Baseline never moves — it's your reference point. Current and Δ update every time you adjust a transition, so you always see the net effect of your scenario.

A low Baseline isn't a bug

If the target event is rare — or never reached at all for the current source and filters — Baseline can read very low or 0.00%. That's expected, not a broken build. Pick a goal that users actually reach, or widen your filters, to see meaningful leverage.

Edit a transition's conversion

Here's where the simulation happens. Click any edge to open the Edit conversion editor in the right panel.

Select an edge
Click a transition on the canvas. The editor shows the source → target events as colored chips.
Drag the slider
Set a new conversion rate on the 0–100% slider. The exact percentage shows to its right, and the Impact panel recomputes.
Stack more edits
Edits stack. Click another edge, adjust it, and the model layers the changes together — so you can test a combined scenario, not just one lever.
Right panel showing the Edit conversion slider for a selected edge and a Changes log listing old to new conversion rates
Every edit lands in the Changes log as old% → new%.

The Changes log

Every adjustment is recorded under Changes as old% → new%, so you always know what your scenario assumes. Before you touch anything, it reads: "Click an edge and adjust its conversion to see the effect on reaching the target."

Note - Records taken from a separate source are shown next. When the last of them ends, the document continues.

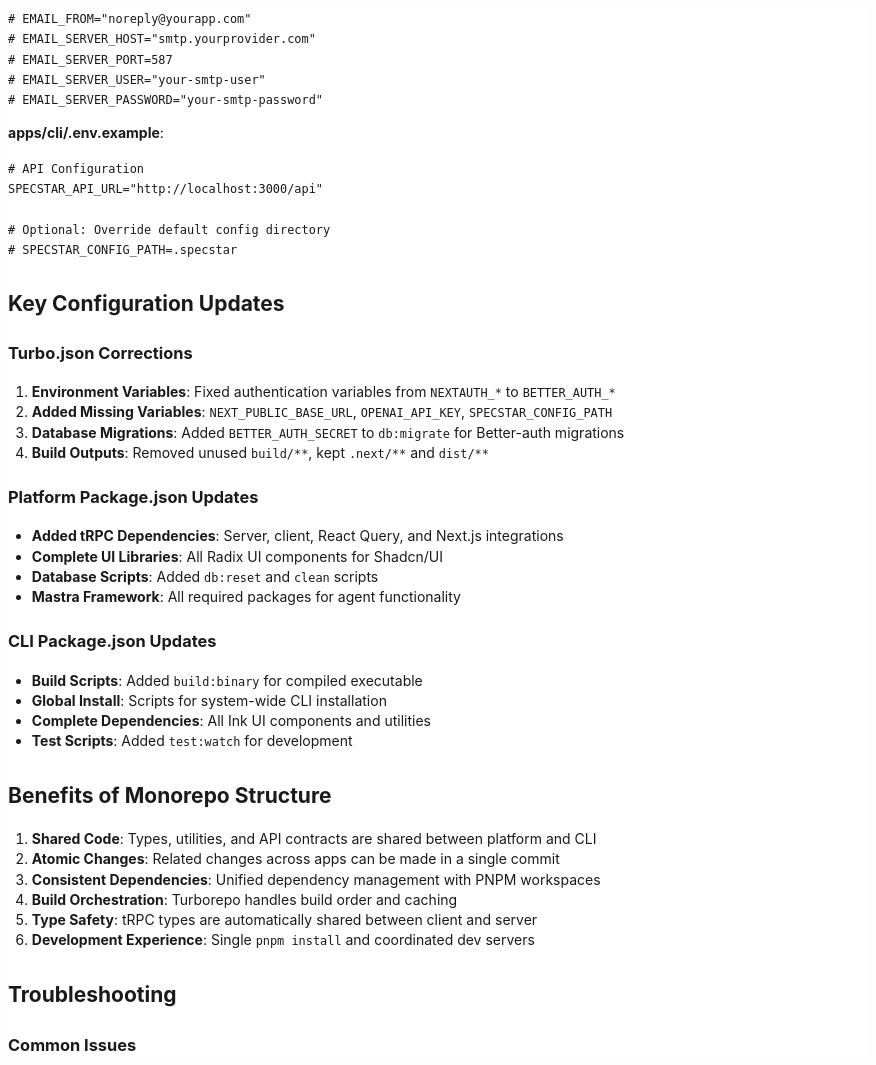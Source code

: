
 ```env
# EMAIL_FROM="noreply@yourapp.com"
# EMAIL_SERVER_HOST="smtp.yourprovider.com"
# EMAIL_SERVER_PORT=587
# EMAIL_SERVER_USER="your-smtp-user"
# EMAIL_SERVER_PASSWORD="your-smtp-password"
```

**apps/cli/.env.example**:
```env
# API Configuration
SPECSTAR_API_URL="http://localhost:3000/api"

# Optional: Override default config directory
# SPECSTAR_CONFIG_PATH=.specstar
```

## Key Configuration Updates

### Turbo.json Corrections
1. **Environment Variables**: Fixed authentication variables from `NEXTAUTH_*` to `BETTER_AUTH_*`
2. **Added Missing Variables**: `NEXT_PUBLIC_BASE_URL`, `OPENAI_API_KEY`, `SPECSTAR_CONFIG_PATH`
3. **Database Migrations**: Added `BETTER_AUTH_SECRET` to `db:migrate` for Better-auth migrations
4. **Build Outputs**: Removed unused `build/**`, kept `.next/**` and `dist/**`

### Platform Package.json Updates
- **Added tRPC Dependencies**: Server, client, React Query, and Next.js integrations
- **Complete UI Libraries**: All Radix UI components for Shadcn/UI
- **Database Scripts**: Added `db:reset` and `clean` scripts
- **Mastra Framework**: All required packages for agent functionality

### CLI Package.json Updates
- **Build Scripts**: Added `build:binary` for compiled executable
- **Global Install**: Scripts for system-wide CLI installation
- **Complete Dependencies**: All Ink UI components and utilities
- **Test Scripts**: Added `test:watch` for development

## Benefits of Monorepo Structure

1. **Shared Code**: Types, utilities, and API contracts are shared between platform and CLI
2. **Atomic Changes**: Related changes across apps can be made in a single commit
3. **Consistent Dependencies**: Unified dependency management with PNPM workspaces
4. **Build Orchestration**: Turborepo handles build order and caching
5. **Type Safety**: tRPC types are automatically shared between client and server
6. **Development Experience**: Single `pnpm install` and coordinated dev servers

## Troubleshooting

### Common Issues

Why there's no per-edit impact number

Edits interact — raise one transition and its siblings renormalize — so a fixed "this edit added X pp" would mislead you. The one figure you can trust is the cumulative Δ at the top of the Impact panel.

Reset your edits

Click Reset to defaults at the bottom of the panel to clear every edit and snap all transitions back to their measured rate. The button is disabled when you have no edits.

Warnings to watch for

Two guardrails can pop up. Both are expected on tricky graphs, not errors:

  • Stranded state — "These edits leave a state with no path to the target or exit — result withheld." Your edits created a dead end: users can land in a state they can never leave to reach the goal or exit. The result is withheld because it's undefined. Ease off the change or pick a different edge.
  • Ill-conditioned graph — "Graph ill-conditioned — leverage coloring suppressed." The math behind the sensitivity ranking couldn't settle on a stable answer, so Cohortum drops the leverage coloring rather than show you misleading colors. You can still edit and read the Impact panel.
What-If explores, it doesn't predict

A What-If scenario assumes the rest of the graph keeps behaving the same when one transition changes. Real users don't always play along. Treat the Δ as a prioritization signal — "this lever is worth chasing" — not a revenue forecast.

Save, share, and export

A What-If scenario is a first-class analysis. From the top toolbar you can:

  • Save it, so the target and every edit come back exactly as you left them. Saved scenarios show up on the Saved page with Whatif in the Level column.
  • Share link — copies an in-app link to a shared snapshot your teammates with source access can open.
  • Export as PNG — captures the canvas exactly as edited, scenario changes and all, for a slide or doc. The Reset button and zoom controls are stripped from the image.